To initiate and support a global agenda, the Great Barrier Reef Foundation has established the Resilient Reefs Initiative, a global partnership bringing together local communities, reef managers, and resilience experts to develop new solutions for adapting to the effects of climate change and local threats. AECOM is the Initiative’s Delivery Partner, developing and delivering guidance to support World Heritage coral reef sites to develop and implement resilience strategies, combining proven resilience-building models with site specific coral reef expertise to institutionalise resilience-based management within governance and community structures.
As AECOM’s Project Manager for Resilient Reefs, I have witnessed how crucial effective governance is for biodiversity restoration and ecosystem management, and that this governance be robust, equitable and responsive to community needs at the local scale.
At a global level, the Convention on Biological Diversity (CBD), signed by 150 government leaders at the 1992 Rio Earth Summit, commits signatories to the conservation of biological diversity and fair, equitable and sustainable use of biological outputs. Bookending COP26, the 15th Conference of Parties for the CBD, convening in two parts in October 2021 and April 2022, will aim to further develop, finalise and adopt a new Post-2020 Global Biodiversity Framework. This framework is a guide to worldwide action on the preservation and protection of natural and essential services through to 2030. Importantly, it recognises the impact that climate change can have on biological diversity, as well as the importance of ecosystems to support mitigation and adaptation. This relationship is also outlined as a precursor to Article 1 of the Paris Agreement.
Signatories to both the CBD and the 2015 Paris Agreement on climate change have an opportunity and responsibility to align efforts that both address climate-related risk and maintain or enhance biodiversity. This means:
- Recognising the value of ecosystem services to human health, wellbeing and sustainable livelihood
- Valuing coastal and marine areas as natural buffers and essential carbon sinks that need to be effectively managed
- Implementing climate response efforts that benefit communities and natural ecosystems, with a view to enhance resilience
- Providing adequate resources to manage natural areas by increasing access to financial capital.
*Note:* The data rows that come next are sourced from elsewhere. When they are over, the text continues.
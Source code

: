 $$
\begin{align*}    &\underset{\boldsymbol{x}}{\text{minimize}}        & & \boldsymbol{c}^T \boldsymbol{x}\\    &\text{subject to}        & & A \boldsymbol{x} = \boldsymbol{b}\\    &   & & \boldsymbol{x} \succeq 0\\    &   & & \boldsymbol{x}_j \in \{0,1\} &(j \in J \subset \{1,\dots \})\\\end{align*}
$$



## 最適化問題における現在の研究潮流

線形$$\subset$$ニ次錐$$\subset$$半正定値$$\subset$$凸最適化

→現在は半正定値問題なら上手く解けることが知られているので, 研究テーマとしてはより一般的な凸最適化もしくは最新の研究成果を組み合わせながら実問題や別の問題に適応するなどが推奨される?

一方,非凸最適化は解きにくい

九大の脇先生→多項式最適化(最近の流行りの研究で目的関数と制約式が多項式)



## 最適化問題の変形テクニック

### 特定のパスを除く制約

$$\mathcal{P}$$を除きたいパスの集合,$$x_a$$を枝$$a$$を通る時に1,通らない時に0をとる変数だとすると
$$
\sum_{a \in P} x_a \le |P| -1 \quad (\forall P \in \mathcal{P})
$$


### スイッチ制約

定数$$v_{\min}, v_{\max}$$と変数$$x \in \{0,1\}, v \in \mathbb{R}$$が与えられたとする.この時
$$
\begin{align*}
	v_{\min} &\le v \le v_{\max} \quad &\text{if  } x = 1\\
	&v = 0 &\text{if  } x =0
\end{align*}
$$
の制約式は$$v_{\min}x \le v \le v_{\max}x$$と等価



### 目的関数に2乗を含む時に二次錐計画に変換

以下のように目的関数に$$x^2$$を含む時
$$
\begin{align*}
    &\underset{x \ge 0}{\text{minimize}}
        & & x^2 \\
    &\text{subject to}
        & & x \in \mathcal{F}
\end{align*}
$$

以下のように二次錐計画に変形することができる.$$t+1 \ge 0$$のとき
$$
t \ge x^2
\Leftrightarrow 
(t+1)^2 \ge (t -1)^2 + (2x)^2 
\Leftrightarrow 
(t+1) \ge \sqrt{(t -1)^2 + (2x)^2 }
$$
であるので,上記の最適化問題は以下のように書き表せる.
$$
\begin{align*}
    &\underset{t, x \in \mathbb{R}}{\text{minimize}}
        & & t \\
We know that biodiversity loss and climate change are interdependent and as outlined in the draft framework, “both emergencies need to be addressed in an integrated and urgent manner”. Initiatives like Resilient Reefs are examples of the global efforts being taken to address both biodiversity loss and climate change. As parties come together in Glasgow and for the CBD, we call on governments to work collaboratively and adopt key lessons and strategies that can mutually benefit the targeted outcomes of both conventions, notably through the adoption of nature-based solutions to support mitigation and adaptation efforts.